Bei der Armee betont man, Wüthrich sei von den Milizverbänden engagiert worden und arbeite in deren Auftrag. Denis Froidevaux, SOG-Präsident und Vizepräsident des Vereins für eine sichere Schweiz, bestätigt das.

Wie eng die Vernetzung mit der Armee dennoch ist, deutet ein Satz in der Präsentation zu den Vorleistungen 2012 an: «Die Truppe wird durch die Stufe V (Armee) laufend orientiert.» Dazu müsse die Armee Stellung nehmen, sagt Froidevaux. Was erstaunt: Die Präsentation stammt von der SOG selbst. Die Truppe werde durch höhere Stabsoffiziere und Schulkommandanten «im Standardreferat der Armee unter anderem über Wehrpflicht- und Milizsystem informiert», sagt Frik. Die Wehrpflichtkampagne der SOG werde nicht thematisiert.

Frik bestreitet eine enge Zusammenarbeit. «Nein, es gibt keine Vernetzung durch den Bereich Verteidigung mit der SOG oder dem Verein für eine sichere Schweiz», sagt er. Jeder zivile oder militärische Mitarbeiter der Armee habe jedoch das Recht, sich privat in einer der beiden Organisationen zu engagieren. Er müsse aber die Haltung von Bundesrat und Parlament vertreten. Froidevaux hält fest: «Die SOG ist völlig unpolitisch, wir erhalten kein Geld vom VBS und haben keine hierarchischen Verbindungen mit dem VBS. Wir machen keine Propaganda in der Armee und bei der Truppe.»
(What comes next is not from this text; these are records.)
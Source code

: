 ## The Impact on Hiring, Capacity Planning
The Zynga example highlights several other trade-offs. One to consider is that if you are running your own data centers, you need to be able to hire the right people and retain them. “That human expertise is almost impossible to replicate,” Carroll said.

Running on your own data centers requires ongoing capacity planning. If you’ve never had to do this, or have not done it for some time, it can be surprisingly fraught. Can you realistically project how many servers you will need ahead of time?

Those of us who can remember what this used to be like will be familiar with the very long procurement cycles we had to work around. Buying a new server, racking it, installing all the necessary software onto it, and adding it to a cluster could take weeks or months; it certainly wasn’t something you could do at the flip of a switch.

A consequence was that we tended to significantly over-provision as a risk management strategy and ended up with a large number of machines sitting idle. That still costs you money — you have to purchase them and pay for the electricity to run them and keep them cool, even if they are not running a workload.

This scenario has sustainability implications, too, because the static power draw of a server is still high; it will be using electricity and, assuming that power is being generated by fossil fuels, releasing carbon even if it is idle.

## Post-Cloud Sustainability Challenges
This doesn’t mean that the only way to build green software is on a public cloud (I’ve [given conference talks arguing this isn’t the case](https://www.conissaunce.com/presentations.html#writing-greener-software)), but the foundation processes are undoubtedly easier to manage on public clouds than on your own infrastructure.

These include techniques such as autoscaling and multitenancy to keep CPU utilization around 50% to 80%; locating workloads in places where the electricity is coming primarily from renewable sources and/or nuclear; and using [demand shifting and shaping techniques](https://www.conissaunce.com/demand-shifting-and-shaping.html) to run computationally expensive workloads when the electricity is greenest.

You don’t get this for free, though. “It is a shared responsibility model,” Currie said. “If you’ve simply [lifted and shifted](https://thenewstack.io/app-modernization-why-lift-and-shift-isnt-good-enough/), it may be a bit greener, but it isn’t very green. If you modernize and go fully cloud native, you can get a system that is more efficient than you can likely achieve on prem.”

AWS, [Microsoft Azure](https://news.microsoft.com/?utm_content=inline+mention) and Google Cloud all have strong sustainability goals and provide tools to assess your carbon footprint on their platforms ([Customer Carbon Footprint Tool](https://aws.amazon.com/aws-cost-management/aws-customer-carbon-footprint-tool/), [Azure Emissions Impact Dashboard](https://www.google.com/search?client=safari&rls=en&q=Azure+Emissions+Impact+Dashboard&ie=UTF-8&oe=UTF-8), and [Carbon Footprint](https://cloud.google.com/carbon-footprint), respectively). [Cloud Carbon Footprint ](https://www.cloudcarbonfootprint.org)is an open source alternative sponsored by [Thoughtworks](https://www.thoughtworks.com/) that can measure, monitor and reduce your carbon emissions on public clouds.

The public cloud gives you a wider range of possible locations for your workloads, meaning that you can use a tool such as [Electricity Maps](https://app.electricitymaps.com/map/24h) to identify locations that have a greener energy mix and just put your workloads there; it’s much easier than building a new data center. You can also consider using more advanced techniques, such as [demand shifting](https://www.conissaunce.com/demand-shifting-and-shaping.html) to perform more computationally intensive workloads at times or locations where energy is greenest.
Das beurteilt Lang anders. Er fühlt sich an 1993 erinnert, als Kaspar Villiger alle Register zog, um den Kampf um die F/A-18 zu gewinnen. «Auch diesmal gibt es eine Vernetzung zwischen VBS, Abstimmungs-Komitee, SOG und Armee.» Dass es für die Armee um viel geht, bestätigt Froidevaux. Bei der Wehrpflicht um nichts weniger als eine «Staatsfrage»: «Die Initiative ist sehr, sehr gefährlich für unser Land, weil sie die Schweizer Sicherheits-Architektur gefährdet.»

Neben Wehrpflicht sind auch Gripen und Weiterentwicklung der Armee Teil der SOG-Strategie. Sie will das Referendum ergreifen oder eine Initiative starten, wenn zwei Bedingungen nicht erfüllt sind: «Die Armee muss mindestens fünf Milliarden pro Jahr erhalten und sie umfasst 100 000 Mann.» Ein Steilpass für die GSoA, glaubt man dort. Eine SOG-Initiative sei «hoch riskant». Für den Fall eines Referendums arbeitet die GSoA an einem Konter. «Die Versuchung ist damit für uns sehr gross», sagt Lang, «ebenfalls das Referendum zu ergreifen.»